The Battle of Rymnik () on September 22, 1789, took place in Wallachia, near Râmnicu Sărat (now in Romania), during the Russo-Turkish War of 1787–1792. The Russian general Alexander Suvorov, acting together with the Habsburg general Prince Josias of Coburg, attacked the main Ottoman army under Grand Vizier Cenaze Hasan Pasha. The result was a crushing Russo-Austrian victory.

Background 
In September 1789, the Ottoman vizier Cenaze Hasan Pasha, vowing revenge for their forces' defeat at Focșani, raised an army of more than 100,000 men, mostly janissaries, to defeat the combined Austro-Russian armies under generals Alexander Suvorov and Prince Josias of Coburg. Sending his troops into a grueling night march, the Pasha attacked the 18,000-strong Austrian detachment. Taking into account Josias's numbers and their poor performance in the war, specifically after the Battle of Karánsebes, the Pasha was convinced that he could defeat this force easily.
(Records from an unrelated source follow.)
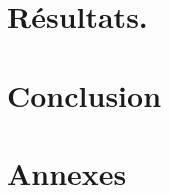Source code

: \documentclass[12pt,fleqn]{report} %
\begin{document}

\part{Résultats.}


\part*{Conclusion}




\appendix
\part{Annexes}



%
\nocite{*}
{\small}




\end{document}
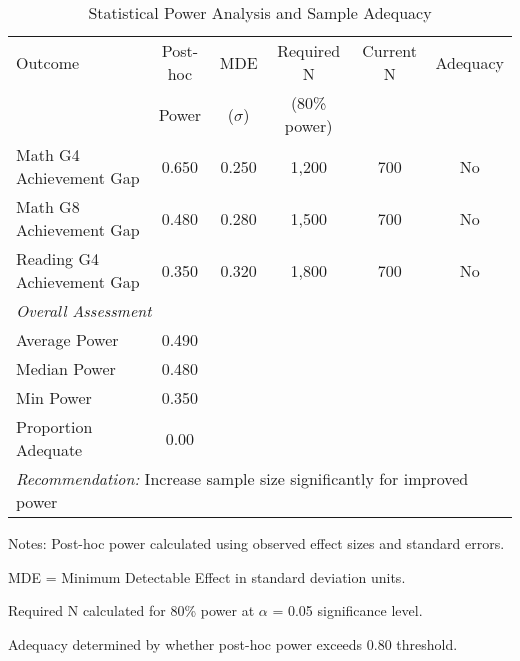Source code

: \begin{table}[htbp]
\centering
\caption{Statistical Power Analysis and Sample Adequacy}
\label{tab:power_analysis}
\begin{tabular}{lccccc}
\toprule
Outcome & Post-hoc & MDE & Required N & Current N & Adequacy \\
 & Power & ($\sigma$) & (80\% power) & & \\
\midrule
Math G4 Achievement Gap & 0.650 & 0.250 & 1,200 & 700 & No \\
Math G8 Achievement Gap & 0.480 & 0.280 & 1,500 & 700 & No \\
Reading G4 Achievement Gap & 0.350 & 0.320 & 1,800 & 700 & No \\
\midrule
\multicolumn{6}{l}{\textit{Overall Assessment}} \\
\addlinespace
Average Power & 0.490 & & & & \\
Median Power & 0.480 & & & & \\
Min Power & 0.350 & & & & \\
Proportion Adequate & 0.00 & & & & \\
\midrule
\multicolumn{6}{l}{\textit{Recommendation:} Increase sample size significantly for improved power} \\
\bottomrule
\end{tabular}
\begin{tablenotes}
\small
\item Notes: Post-hoc power calculated using observed effect sizes and standard errors.
\item MDE = Minimum Detectable Effect in standard deviation units.
\item Required N calculated for 80\% power at $\alpha$ = 0.05 significance level.
\item Adequacy determined by whether post-hoc power exceeds 0.80 threshold.
\end{tablenotes}
\end{table}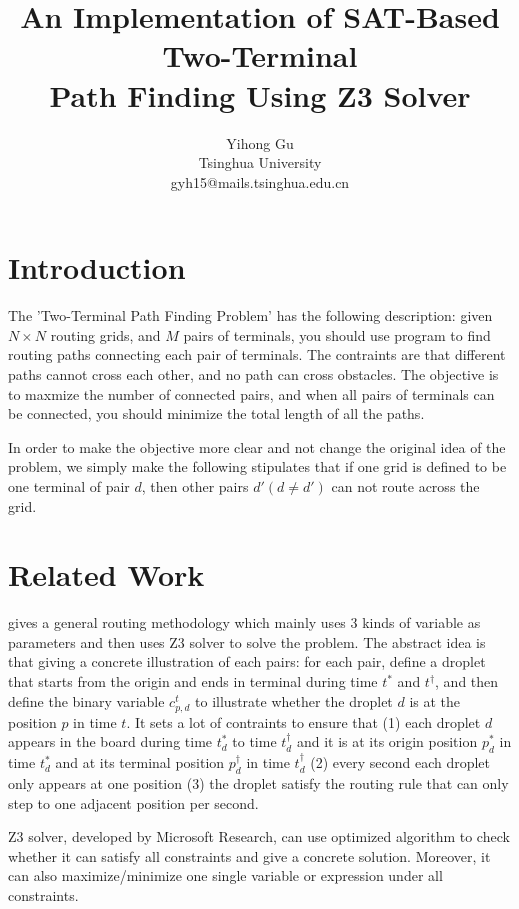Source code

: \documentclass[twocolumn]{article}
\title{\textbf{An Implementation of SAT-Based Two-Terminal \\ Path Finding Using Z3 Solver}}
\author{Yihong Gu \\ Tsinghua University \\ gyh15@mails.tsinghua.edu.cn}
\date{}
\begin{document}
\maketitle

\section{Introduction}

The 'Two-Terminal Path Finding Problem' has the following description: given $N \times N$ routing grids, and $M$ pairs of terminals, you should use program to find routing paths connecting each pair of terminals. The contraints are that different paths cannot cross each other, and no path can cross obstacles. The objective is to maxmize the number of connected pairs, and when all pairs of terminals can be connected, you should minimize the total length of all the paths.

In order to make the objective more clear and not change the original idea of the problem, we simply make the following stipulates that if one grid is defined to be one terminal of pair $d$, then other pairs $d'(d \neq d')$ can not route across the grid.

\section{Related Work}

\cite{source1} gives a general routing methodology which mainly uses 3 kinds of variable as parameters and then uses Z3 solver to solve the problem. The abstract idea is that giving a concrete illustration of each pairs: for each pair, define a droplet that starts from the origin and ends in terminal during time $t^*$ and $t^\dagger$, and then define the binary variable $c_{p,d}^t$ to illustrate whether the droplet $d$ is at the position $p$ in time $t$. It sets a lot of contraints to ensure that (1) each droplet $d$ appears in the board during time $t^*_d$ to time $t^\dagger_d$ and it is at its origin position $p^*_d$ in time $t^*_d$ and at its terminal position $p^\dagger_d$ in time $t^\dagger_d$ (2) every second each droplet only appears at one position (3) the droplet satisfy the routing rule that can only step to one adjacent position per second.

Z3 solver\cite{source2}, developed by Microsoft Research, can use optimized algorithm to check whether it can satisfy all constraints and give a concrete solution. Moreover, it can also maximize/minimize one single variable or expression under all constraints.
\end{document}
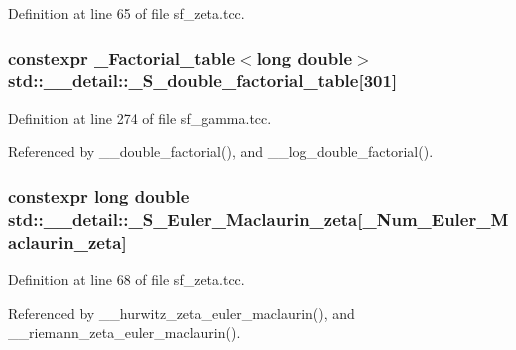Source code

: Definition at line 65 of file sf\+\_\+zeta.\+tcc.

\hypertarget{namespacestd_1_1____detail_a6d1131fefdb30b2746c76ff801bdc833}{}
\subsubsection[{\+\_\+\+S\+\_\+double\+\_\+factorial\+\_\+table}]{\setlength{\rightskip}{0pt plus 5cm}constexpr {\bf \+\_\+\+Factorial\+\_\+table}$<$long double$>$ std\+::\+\_\+\+\_\+detail\+::\+\_\+\+S\+\_\+double\+\_\+factorial\+\_\+table\mbox{[}301\mbox{]}}\label{namespacestd_1_1____detail_a6d1131fefdb30b2746c76ff801bdc833}


Definition at line 274 of file sf\+\_\+gamma.\+tcc.



Referenced by \+\_\+\+\_\+double\+\_\+factorial(), and \+\_\+\+\_\+log\+\_\+double\+\_\+factorial().

\hypertarget{namespacestd_1_1____detail_acd941b49595dd03e93c88107ad2f68c2}{}
\subsubsection[{\+\_\+\+S\+\_\+\+Euler\+\_\+\+Maclaurin\+\_\+zeta}]{\setlength{\rightskip}{0pt plus 5cm}constexpr long double std\+::\+\_\+\+\_\+detail\+::\+\_\+\+S\+\_\+\+Euler\+\_\+\+Maclaurin\+\_\+zeta\mbox{[}{\bf \+\_\+\+Num\+\_\+\+Euler\+\_\+\+Maclaurin\+\_\+zeta}\mbox{]}}\label{namespacestd_1_1____detail_acd941b49595dd03e93c88107ad2f68c2}


Definition at line 68 of file sf\+\_\+zeta.\+tcc.



Referenced by \+\_\+\+\_\+hurwitz\+\_\+zeta\+\_\+euler\+\_\+maclaurin(), and \+\_\+\+\_\+riemann\+\_\+zeta\+\_\+euler\+\_\+maclaurin().

\hypertarget{namespacestd_1_1____detail_a008b54abe31c1027aefdfd7a76a40e99}{}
However, once he heard of this, Suvorov and his 7,000-strong force marched to their aid, covering about  in two and a half days, arriving on the eve of the battle. As the commander-in-chief of all Russo-Austrian forces of the front, he quickly took command of the combined Austro-Russian army.

Battle
Suvorov divided his combined army into two columns to advance towards the Ottoman formations at 11am., the next morning, after crossing the river Rymnik (now known as the Râmna), attacked. As they advanced, they crippled the enemy artillery and adopted infantry square formations to repel enemy cavalry counterattacks which tried to split the Russian army in two. This done, the army stormed the enemy camp and routed them completely.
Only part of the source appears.